Sangue, legamenti, fondi da toccare, la toilette dell’autogrill con gli spicci abbandonati sui piattini, unghie troppo rosse, porte sbeccate, le Maldive, il seno e la sua lotta contro la gravità. Quando hai comprato l’ultima bottiglia di vetro per non comprare quella di plastica? Il tuo mondo preferito è qui? Perché emettono più biglietti d’ingresso a pagamento che rimborsi? Ci ha portato via il tempo travestito da rapinatore. Pessimi lucchetti su ponti per pessimi rapporti fuori dai ponti. Un tabellone pieno di partenze, scegli un orario. Sono tutte speranze.

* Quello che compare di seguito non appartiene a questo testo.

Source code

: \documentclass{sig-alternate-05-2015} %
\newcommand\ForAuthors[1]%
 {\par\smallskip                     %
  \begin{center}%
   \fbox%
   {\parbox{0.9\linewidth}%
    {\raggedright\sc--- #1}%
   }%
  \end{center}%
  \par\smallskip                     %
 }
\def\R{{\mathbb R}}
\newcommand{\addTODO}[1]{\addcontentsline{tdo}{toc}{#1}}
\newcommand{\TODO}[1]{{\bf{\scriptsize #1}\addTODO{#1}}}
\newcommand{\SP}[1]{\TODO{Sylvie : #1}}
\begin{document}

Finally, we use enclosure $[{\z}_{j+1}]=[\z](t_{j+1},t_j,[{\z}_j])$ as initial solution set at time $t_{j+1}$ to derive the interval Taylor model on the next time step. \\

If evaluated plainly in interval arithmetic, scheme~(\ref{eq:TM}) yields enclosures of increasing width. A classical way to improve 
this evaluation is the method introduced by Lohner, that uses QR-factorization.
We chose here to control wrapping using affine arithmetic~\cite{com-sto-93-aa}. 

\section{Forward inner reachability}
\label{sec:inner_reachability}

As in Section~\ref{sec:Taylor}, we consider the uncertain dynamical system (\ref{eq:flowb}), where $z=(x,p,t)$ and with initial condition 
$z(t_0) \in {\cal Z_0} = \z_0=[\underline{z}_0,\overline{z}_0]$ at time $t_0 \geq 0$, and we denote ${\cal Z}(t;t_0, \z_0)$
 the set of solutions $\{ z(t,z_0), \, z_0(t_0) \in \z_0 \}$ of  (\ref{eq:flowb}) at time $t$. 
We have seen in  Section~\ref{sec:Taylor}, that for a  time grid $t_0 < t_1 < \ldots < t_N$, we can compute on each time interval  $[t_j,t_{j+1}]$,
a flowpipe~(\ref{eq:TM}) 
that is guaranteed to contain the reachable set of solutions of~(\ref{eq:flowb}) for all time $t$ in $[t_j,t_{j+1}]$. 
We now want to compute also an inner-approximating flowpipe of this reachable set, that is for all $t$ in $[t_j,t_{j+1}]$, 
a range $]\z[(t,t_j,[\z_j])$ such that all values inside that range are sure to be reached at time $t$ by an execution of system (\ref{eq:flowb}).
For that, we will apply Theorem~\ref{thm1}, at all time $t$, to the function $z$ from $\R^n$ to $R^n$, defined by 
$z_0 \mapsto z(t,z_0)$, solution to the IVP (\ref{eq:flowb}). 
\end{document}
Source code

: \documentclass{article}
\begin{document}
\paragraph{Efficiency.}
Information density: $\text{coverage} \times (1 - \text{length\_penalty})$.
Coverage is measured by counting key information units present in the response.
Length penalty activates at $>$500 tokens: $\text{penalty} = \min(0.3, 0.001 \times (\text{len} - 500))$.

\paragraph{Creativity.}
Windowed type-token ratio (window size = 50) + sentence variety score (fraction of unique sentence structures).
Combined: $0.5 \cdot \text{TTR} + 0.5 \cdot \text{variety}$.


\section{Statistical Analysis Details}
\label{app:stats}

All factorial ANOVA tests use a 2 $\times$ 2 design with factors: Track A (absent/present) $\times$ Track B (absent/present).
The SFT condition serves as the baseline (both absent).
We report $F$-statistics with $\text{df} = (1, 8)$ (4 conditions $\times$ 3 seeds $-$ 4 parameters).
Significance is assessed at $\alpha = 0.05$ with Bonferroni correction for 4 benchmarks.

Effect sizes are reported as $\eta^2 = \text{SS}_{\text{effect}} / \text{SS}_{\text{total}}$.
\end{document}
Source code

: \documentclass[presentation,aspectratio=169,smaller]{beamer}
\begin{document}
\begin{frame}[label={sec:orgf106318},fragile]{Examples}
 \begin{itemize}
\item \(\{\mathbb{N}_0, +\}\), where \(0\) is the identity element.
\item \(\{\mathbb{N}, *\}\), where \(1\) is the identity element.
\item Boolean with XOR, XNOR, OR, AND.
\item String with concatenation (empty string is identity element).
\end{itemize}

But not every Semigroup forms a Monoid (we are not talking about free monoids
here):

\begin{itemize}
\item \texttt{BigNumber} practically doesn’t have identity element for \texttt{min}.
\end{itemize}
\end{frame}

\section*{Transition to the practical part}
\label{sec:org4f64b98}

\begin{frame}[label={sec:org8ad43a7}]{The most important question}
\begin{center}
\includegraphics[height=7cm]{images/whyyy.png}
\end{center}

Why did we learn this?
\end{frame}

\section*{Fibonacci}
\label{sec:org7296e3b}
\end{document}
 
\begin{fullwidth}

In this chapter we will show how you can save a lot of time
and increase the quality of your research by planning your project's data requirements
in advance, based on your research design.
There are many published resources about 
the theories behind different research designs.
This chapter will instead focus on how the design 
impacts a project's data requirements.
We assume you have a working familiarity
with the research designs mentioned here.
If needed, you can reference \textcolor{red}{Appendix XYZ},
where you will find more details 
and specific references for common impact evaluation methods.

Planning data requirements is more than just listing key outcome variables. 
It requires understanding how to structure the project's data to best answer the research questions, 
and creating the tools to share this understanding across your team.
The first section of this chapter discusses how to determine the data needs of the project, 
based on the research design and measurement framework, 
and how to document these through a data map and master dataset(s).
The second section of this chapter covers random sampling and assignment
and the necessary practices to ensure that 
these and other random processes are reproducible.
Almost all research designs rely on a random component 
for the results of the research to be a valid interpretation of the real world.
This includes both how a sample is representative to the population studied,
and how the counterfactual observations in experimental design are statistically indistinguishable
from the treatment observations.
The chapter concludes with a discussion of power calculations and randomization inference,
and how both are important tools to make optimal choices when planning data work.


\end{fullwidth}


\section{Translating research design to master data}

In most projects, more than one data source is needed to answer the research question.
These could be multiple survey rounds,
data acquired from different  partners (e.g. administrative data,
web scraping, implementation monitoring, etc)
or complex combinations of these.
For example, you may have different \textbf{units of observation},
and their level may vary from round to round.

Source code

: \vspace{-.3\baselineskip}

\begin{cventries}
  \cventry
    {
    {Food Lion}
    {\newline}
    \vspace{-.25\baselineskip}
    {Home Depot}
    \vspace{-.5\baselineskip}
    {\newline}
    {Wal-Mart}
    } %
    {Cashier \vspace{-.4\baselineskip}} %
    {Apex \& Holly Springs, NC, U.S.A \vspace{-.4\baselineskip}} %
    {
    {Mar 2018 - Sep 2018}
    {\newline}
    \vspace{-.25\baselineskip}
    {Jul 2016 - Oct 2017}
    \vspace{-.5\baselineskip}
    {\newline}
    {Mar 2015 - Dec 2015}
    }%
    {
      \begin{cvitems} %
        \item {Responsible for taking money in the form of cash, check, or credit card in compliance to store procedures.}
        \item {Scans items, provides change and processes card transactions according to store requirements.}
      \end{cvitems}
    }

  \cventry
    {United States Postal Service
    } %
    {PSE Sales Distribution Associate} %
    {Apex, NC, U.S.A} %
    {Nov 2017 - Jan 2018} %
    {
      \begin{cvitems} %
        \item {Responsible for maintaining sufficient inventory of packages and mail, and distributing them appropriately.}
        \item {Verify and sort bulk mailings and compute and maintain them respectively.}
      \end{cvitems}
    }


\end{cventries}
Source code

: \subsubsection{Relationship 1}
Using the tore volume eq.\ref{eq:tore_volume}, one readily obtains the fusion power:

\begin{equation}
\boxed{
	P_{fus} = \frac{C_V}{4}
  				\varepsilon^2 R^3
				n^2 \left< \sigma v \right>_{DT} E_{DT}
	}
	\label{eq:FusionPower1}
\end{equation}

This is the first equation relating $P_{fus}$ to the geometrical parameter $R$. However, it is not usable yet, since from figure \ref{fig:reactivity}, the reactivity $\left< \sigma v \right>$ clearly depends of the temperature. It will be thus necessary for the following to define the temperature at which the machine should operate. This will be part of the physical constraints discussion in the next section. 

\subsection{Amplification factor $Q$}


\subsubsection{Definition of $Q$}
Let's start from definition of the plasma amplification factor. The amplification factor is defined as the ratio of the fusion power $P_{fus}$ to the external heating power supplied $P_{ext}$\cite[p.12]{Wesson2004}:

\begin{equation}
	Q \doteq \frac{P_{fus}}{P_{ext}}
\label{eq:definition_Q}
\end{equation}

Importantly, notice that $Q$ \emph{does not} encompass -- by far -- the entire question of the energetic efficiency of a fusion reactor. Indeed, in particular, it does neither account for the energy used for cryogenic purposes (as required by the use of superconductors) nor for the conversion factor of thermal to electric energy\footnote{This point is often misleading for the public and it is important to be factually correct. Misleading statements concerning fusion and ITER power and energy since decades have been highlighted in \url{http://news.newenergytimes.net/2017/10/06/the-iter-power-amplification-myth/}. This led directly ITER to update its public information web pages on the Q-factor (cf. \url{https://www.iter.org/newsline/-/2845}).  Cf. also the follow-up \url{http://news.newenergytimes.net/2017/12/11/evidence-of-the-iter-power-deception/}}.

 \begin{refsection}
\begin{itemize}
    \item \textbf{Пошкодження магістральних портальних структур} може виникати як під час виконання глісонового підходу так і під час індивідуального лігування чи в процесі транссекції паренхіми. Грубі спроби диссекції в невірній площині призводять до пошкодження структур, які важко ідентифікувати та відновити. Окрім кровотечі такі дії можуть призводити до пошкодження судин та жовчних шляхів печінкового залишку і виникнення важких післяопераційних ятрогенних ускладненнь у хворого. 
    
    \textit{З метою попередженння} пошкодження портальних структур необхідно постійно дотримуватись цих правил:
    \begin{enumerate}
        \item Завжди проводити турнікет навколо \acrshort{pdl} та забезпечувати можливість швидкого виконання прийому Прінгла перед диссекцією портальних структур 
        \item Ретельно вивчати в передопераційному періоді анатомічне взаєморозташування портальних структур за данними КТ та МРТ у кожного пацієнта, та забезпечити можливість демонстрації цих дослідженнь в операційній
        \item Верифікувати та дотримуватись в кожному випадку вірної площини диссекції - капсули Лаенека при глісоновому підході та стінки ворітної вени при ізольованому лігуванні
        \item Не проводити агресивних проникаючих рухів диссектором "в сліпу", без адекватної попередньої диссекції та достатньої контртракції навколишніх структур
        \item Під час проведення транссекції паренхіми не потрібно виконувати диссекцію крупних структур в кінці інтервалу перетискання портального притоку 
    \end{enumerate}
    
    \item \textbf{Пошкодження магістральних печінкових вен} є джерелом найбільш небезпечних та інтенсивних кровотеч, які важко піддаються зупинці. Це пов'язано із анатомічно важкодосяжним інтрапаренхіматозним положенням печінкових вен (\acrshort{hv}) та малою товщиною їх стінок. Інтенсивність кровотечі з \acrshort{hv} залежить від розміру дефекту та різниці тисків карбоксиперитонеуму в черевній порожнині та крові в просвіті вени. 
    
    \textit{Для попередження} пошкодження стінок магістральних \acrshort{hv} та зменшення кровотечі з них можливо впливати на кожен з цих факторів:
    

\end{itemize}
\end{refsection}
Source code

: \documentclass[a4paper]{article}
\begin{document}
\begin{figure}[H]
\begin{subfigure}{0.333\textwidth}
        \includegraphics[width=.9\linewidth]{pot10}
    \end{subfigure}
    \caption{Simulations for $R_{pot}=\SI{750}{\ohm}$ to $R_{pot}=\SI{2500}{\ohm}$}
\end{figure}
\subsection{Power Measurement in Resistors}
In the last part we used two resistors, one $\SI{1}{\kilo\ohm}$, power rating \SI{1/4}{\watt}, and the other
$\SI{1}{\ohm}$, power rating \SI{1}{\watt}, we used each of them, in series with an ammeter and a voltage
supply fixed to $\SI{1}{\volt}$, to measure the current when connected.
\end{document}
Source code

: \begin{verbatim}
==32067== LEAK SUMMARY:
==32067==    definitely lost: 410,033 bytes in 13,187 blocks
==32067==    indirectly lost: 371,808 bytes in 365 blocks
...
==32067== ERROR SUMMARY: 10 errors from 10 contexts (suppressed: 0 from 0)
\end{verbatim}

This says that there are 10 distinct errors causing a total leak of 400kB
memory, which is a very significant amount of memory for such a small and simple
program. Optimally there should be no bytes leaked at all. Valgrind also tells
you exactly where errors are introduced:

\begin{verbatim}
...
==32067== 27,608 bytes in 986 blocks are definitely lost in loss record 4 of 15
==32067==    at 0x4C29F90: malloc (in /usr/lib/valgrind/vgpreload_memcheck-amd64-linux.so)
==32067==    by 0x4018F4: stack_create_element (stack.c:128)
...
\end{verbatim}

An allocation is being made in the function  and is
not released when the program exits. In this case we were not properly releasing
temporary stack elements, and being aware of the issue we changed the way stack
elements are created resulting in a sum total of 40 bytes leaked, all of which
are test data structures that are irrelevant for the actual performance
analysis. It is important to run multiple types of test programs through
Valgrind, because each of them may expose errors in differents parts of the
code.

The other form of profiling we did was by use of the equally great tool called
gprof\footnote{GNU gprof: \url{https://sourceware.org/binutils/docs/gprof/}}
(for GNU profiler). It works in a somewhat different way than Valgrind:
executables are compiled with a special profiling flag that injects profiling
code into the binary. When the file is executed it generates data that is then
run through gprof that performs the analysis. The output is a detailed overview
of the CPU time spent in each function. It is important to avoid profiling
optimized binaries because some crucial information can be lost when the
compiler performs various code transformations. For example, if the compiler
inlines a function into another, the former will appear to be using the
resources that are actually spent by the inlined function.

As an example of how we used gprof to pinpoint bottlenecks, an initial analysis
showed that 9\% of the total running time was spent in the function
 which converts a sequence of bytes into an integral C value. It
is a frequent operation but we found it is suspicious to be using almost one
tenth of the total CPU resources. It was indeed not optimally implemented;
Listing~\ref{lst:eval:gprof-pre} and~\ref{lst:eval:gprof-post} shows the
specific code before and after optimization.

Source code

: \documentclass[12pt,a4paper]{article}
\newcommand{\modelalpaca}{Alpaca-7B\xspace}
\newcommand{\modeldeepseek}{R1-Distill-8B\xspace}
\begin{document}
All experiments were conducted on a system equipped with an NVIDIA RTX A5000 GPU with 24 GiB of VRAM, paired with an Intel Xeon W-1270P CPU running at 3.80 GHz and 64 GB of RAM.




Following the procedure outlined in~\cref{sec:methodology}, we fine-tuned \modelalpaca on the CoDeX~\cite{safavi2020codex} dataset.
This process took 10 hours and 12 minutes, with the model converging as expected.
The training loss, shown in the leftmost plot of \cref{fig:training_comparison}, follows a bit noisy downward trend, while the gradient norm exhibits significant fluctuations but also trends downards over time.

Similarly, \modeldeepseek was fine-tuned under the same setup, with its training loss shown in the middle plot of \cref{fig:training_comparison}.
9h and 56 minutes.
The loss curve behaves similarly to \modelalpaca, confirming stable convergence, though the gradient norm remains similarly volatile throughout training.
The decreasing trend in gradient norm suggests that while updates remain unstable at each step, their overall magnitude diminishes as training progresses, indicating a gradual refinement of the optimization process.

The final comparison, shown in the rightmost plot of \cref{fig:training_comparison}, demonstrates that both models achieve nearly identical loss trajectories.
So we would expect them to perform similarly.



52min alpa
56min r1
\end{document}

Sono tutte in ritardo.
L’interprete, la doppia spunta, il segnale telefonico diminuisce più ti avvicini a posti in cui il segnale sarebbe comunque superfluo, l’inguine bagnato in una delle poche volte in cui non cerchi appigli, le gomitate complici, il ragù rubato dal mestolo di tua madre che dice che non ti vede abbastanza, la diretta, la stagione dei sorrisi in diretta e di quelli trasmessi in differita dai ricordi. Pizzi, pezze, pezzi. Esattamente in quest’ordine. Quanto pensavi che durasse? Dove pensavi che saresti arrivato? Non lo sai neppure tu che guardi ancora forte qualcosa, una qualunque cosa sul tragitto cercando di non inciampare ma non che guardi nell’anima nessuno. E ti chiedi “come si torna?”. Qualunque cosa fosse, avresti voluto inciamparci.
Le corse per i ritardi, quella roba colorata dentro il bicchiere è finita, non sei più divertente, ci vediamo e stammi bene. Zucchero più e zucchero meno: l’amaro che resta non è quello del dessert. Ora non essere categorico, una giravolta, un incidente, un bel respiro a tavoletta, un parcheggio numerato assegnato, le tasse addebitate mensilmente sui respiri. Per rassicurarti. Il tuo mondo preferito è qui. Ma non hai scelta.
Accorciare il temporale e allungare il prestito, allungare la vita sulla strada ed eventualmente anche sotto il temporale e sbandare per sempre magari, lontani dal ciglio magari. Una strada per andare, una strada per tornare magari.
Il vento sposta i piedi del tavolo dove ci sono i nostri progetti, le segreterie telefoniche registrano le nostre promesse. Le domeniche sbandierate, i mercoledì repressi. Crocifissi sul letto, purtroppo non soli, si sorride come si fa l’amore: o bene o male. O ti porta via il tempo oppure sei già via. Agonizzare con un papillon di troppo, con due o tre domande più importanti di quelle parlamentari da fare a una persona sbagliata cioè quella che non vuole sentirle. Farsi prendere come delle porte, però dalla parte sbagliata, quella per uscire.
Farfalline attaccate alla luce, io attaccato alla tua. Fuggiamo insieme dalla stagione delle piogge. Incantesimi. Rifarli a scatola chiusa. Le mani diventano ali e non servono cieli per tornare a casa, per strapparci a qualcosa, a qualcuno, al nulla travestito. Quanta forza ti serve per strappare l’ultima pagina, quanti davanzali sul nulla, quanto sangue e legamenti e sguardi forti per inciampare, finalmente. Per trovare la risposta alla domanda “come si torna?”